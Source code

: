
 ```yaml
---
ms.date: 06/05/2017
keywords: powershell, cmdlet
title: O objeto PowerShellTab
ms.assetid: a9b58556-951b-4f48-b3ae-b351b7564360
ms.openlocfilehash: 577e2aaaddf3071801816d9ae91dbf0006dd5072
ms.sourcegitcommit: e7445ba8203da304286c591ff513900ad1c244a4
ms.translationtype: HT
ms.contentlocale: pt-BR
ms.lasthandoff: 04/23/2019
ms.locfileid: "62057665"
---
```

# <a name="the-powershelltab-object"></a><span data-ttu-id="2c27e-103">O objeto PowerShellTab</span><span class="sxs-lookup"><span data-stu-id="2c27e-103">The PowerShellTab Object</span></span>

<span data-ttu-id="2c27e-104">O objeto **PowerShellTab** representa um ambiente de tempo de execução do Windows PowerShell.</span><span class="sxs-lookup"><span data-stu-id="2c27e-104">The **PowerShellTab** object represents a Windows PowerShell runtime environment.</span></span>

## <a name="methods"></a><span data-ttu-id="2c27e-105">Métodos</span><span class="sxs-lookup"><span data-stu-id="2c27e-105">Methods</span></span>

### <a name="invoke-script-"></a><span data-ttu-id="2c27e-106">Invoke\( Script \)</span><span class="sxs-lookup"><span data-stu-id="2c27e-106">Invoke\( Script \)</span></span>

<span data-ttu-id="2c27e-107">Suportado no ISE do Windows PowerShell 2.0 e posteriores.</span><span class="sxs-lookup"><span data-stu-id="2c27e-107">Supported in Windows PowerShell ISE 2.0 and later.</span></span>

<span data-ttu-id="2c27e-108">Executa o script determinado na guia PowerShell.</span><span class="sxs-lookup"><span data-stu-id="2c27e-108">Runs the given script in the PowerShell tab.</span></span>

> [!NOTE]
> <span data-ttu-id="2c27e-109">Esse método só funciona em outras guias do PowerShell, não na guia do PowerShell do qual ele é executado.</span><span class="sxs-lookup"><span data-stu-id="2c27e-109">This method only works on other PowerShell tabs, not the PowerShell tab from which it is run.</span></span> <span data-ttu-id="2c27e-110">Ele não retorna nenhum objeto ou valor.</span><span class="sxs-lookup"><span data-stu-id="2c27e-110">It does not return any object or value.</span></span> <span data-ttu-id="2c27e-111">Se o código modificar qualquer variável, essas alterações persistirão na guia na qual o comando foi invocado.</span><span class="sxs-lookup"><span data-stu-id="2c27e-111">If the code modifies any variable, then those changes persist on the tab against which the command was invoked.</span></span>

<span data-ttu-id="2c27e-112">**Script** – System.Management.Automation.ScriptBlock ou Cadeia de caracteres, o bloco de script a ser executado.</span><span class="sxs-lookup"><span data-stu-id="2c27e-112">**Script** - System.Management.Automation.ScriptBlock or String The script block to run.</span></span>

◆ ◆ ◆ ◆

§ YOUR GOAL: Every line that holds the word "PowerShellTab" should be copied from the listing.

§ TASK SOLUTION:
title: O objeto PowerShellTab
# <a name="the-powershelltab-object"></a><span data-ttu-id="2c27e-103">O objeto PowerShellTab</span><span class="sxs-lookup"><span data-stu-id="2c27e-103">The PowerShellTab Object</span></span>
<span data-ttu-id="2c27e-104">O objeto **PowerShellTab** representa um ambiente de tempo de execução do Windows PowerShell.</span><span class="sxs-lookup"><span data-stu-id="2c27e-104">The **PowerShellTab** object represents a Windows PowerShell runtime environment.</span></span>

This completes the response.